2010年10月5日火曜日

歯根吸収



 いかなる医療行為においても、100%安全、害を与えないものはない。薬を飲んでも、副作用があるように、矯正治療においても、治療そのものが害を与えることがある。

 ひとつは、歯の表面に装置を付けるため、歯ブラシによる清掃が難しくなり、虫歯が歯肉炎のリスクが高くなる。患者さんによっては、治療中に虫歯になるケースもある。ただこれは患者さんがきちんと歯みがきをし、フッ素塗布と併用することで防止できる。

 もうひとつの問題点は、矯正治療により歯の根っこが短くなる、歯根吸収がある。ひどいケースになると、矯正治療終了後のレントゲンで、全歯の根っこの長さが始めの1/3以下になることもある。このようなケースでは、歯は常に動揺があり、将来的に歯周病になり骨の高さが下がるようになると、抜ける可能性もある。

 それではこの矯正治療による歯根吸収の頻度はどのくらいあるかというと、高橋矯正歯科診療所の中村進先生の調査によれば(歯根吸収に関する臨床的考察 1997)、明らかに根の吸収が認められる2度以上(0度:根吸収なし、1度:疑わしい)の頻度は、治療前で約20%、矯正治療後で約80%だったとしている。歯根の吸収が1/4以上ある4度の頻度も5%近くあり、また歯の種類別では上下の前歯に集中している。不正咬合の種類では開咬(前歯が空いている)や上顎前突(出っ歯)の症例で多く、治療開始年齢が高く、治療期間が長いほど、歯根の吸収も憎悪する傾向があった。程度の差があっても、ほとんどの症例で歯根吸収があり、これは私のところでも同様である。
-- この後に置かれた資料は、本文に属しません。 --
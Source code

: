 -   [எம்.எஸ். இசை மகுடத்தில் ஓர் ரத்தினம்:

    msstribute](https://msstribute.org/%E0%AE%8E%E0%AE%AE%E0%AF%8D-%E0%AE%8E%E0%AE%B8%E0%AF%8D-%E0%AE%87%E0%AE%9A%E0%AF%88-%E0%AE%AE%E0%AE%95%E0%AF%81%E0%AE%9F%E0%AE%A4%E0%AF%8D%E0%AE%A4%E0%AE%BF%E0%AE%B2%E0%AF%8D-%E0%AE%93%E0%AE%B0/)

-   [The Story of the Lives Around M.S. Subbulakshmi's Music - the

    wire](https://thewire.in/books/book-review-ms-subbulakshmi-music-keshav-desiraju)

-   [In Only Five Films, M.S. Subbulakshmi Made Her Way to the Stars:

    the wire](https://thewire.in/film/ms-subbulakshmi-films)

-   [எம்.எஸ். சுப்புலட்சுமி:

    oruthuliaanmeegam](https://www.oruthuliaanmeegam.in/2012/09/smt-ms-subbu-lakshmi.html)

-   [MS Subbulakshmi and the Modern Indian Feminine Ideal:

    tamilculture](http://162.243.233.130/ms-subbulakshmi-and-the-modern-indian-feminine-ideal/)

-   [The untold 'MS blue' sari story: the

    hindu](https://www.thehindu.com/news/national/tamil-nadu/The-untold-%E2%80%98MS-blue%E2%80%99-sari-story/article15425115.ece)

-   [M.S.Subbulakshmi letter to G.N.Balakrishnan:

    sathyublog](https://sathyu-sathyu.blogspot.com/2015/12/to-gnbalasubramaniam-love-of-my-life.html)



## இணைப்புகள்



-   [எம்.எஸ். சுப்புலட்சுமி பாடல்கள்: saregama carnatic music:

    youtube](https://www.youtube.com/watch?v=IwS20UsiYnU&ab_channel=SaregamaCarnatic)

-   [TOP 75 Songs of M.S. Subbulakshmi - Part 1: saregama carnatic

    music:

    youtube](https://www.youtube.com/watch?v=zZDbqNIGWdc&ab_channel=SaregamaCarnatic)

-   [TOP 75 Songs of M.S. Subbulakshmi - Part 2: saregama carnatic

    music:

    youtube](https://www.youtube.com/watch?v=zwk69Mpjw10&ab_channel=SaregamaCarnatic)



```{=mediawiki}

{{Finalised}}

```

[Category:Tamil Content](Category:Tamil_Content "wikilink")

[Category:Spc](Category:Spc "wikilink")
 この原因については、はっきりしない。最近の研究では、歯の移動においては常に骨だけではなく、歯根表面でも吸収と添加が繰り返されるが、骨の吸収が少ないと、歯根表面に強い持続的な応力がかかり、歯根の破折、吸収が起こりやすくなる(歯根吸収における生物学的考察 W.E Robertsら 2004)。これはIL-1B対立遺伝子の型による遺伝子要因が関与するとされている。歯根吸収しやすいひとと、しにくいひとがいるようである。すなわち歯の移動に際して、動かした方向の骨の改造がすばやく、動きやすいひとでは、歯根表面の吸収は少なく、逆に歯の移動がしにくいひとでは歯根の過大な力がかかり歯根が吸収してしまう。もともと歯根が短いひとや、歯根の形が変形しているひとでは吸収が起こりやすく、逆に根っこの治療をしている歯では吸収は少ない。結紮を必要としないセルフライゲーションブラケットでは根吸収は少ないとされ、矯正用インプラントを用いた治療法では根吸収は多いとされている。さらに言うと、治療期間が長いほど根吸収の頻度、程度は増大する。また歯の移動距離が長いとそれだけ歯根吸収も大きい。小児より成人の方が根吸収しやすく、歯を動かす力が大きいほど根吸収しやすい。

 歯根吸収の多くは、根っこの先の方、いわゆる根尖というところに見られ、とんがっている歯根が吸収されて丸くなる。この理由としては、歯は歯冠という歯茎からでている頭の部分と、骨の中に潜っている胴体部の歯根に分かれる。矯正治療ではこの歯冠の部分に矯正装置をつけてワイヤーやゴムの力で歯を動かす。土の中に木が植えられ、それを動かすようなものである。この場合、力の中心は歯根の2/3くらいになるため、てこの原理で根尖部へ過大な力がかかりやすい。一方方向への動きであればいいのだが、咬む力や舌の力、ほっぺの力が歯の動く方向とは逆の力として働く場合、そういった反復性の過重、いわゆるジグリングと呼ばれる動作が歯の疲労破折を起こし、根尖部の根吸収をおこす。こういうことで矯正治療による歯根吸収は根の先、根尖におこる。

 歯根の吸収がおこっても、ほとんどの場合、問題はないが、吸収が大きい場合は、治療目標を変更して、妥協的な治療法に切り替えることもある。そのために治療途中にもレントゲン写真を撮り、必ず歯根吸収はチェックする。

 よく床矯正やインビザラインのような取り外しのできる装置、あるいは非抜歯による治療は、歯根吸収は少ないとされているが、これは単にこれらの治療ではあまり大きな歯の移動を行わないからであり、どのような矯正治療においても歯根の吸収は起こる。できるだけ弱い力で、短期間で治療する、あるいはあまりこまめにワイヤーを変えないようにして治療をしているが、あごの華奢な患者さんではあごが小さく、華奢だけでなく、歯冠は大きいのに歯根は細く、短いということがよくある。こういった歯根の大きさや太さは、患者によりかなり差があり、大きな歯根では多少根が吸収しても全く問題がないが、もともと短い歯根では治療による歯根吸収の影響が大きい。歯の大きさ、歯根の大きさは遺伝的に決まるとされているが、白人に比べて日本人ではどうも歯根は短い。白人は頭が小さく、足が長いのと同じように歯冠は小さく、歯根は長い。それに対して、日本人は頭が大きく、足が短いように、歯冠は大きく、歯根は短い。最近の子供は昔の子供に比べて足も長くなり、スマートになってきたが、歯根はむしろ昔より短く、細くなっているようで、そういった意味では日本人の矯正治療は難しい。歯根の吸収にも気をつけないといけない。